*** INPUT DATA

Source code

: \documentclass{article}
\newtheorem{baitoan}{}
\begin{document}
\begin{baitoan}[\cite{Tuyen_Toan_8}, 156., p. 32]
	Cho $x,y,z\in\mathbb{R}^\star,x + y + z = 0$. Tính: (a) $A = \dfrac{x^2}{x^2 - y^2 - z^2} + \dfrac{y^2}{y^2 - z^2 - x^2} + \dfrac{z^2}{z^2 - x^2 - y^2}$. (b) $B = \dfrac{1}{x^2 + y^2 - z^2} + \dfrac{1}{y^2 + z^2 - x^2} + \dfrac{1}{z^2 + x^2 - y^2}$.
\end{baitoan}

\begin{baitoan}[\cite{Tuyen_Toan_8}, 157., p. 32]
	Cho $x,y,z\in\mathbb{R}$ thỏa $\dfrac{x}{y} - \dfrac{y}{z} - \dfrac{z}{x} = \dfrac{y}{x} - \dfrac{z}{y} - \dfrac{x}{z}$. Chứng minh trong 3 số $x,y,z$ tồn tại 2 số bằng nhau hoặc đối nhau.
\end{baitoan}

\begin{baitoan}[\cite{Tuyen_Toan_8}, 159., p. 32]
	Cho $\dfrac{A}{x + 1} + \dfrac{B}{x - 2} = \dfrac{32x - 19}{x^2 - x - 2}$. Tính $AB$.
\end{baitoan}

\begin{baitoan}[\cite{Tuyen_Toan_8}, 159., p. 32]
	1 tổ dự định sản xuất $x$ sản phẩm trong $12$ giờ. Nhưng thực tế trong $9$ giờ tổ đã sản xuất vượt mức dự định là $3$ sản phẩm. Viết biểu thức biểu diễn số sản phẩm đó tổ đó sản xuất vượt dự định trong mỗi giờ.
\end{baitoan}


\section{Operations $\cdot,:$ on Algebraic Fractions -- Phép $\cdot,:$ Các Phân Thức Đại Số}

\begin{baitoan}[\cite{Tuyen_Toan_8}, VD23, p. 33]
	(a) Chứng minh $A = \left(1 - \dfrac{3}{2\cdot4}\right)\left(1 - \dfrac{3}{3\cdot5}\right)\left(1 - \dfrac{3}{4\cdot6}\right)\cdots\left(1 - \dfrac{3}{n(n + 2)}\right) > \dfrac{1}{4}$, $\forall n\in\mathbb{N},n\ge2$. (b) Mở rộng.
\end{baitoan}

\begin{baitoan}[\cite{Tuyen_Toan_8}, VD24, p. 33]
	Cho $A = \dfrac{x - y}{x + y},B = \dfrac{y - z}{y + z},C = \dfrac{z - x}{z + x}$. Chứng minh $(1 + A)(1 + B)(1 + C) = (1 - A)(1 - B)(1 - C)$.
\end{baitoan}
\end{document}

******

• YOUR TASK: Starting with the first line above and ending with the line that holds "157., p. 32]", restate each line word for word and add nothing else.

• OUTPUT OF THE EXERCISE:
Source code

: \documentclass{article}
\newtheorem{baitoan}{}
\begin{document}
\begin{baitoan}[\cite{Tuyen_Toan_8}, 156., p. 32]
	Cho $x,y,z\in\mathbb{R}^\star,x + y + z = 0$. Tính: (a) $A = \dfrac{x^2}{x^2 - y^2 - z^2} + \dfrac{y^2}{y^2 - z^2 - x^2} + \dfrac{z^2}{z^2 - x^2 - y^2}$. (b) $B = \dfrac{1}{x^2 + y^2 - z^2} + \dfrac{1}{y^2 + z^2 - x^2} + \dfrac{1}{z^2 + x^2 - y^2}$.
\end{baitoan}

\begin{baitoan}[\cite{Tuyen_Toan_8}, 157., p. 32]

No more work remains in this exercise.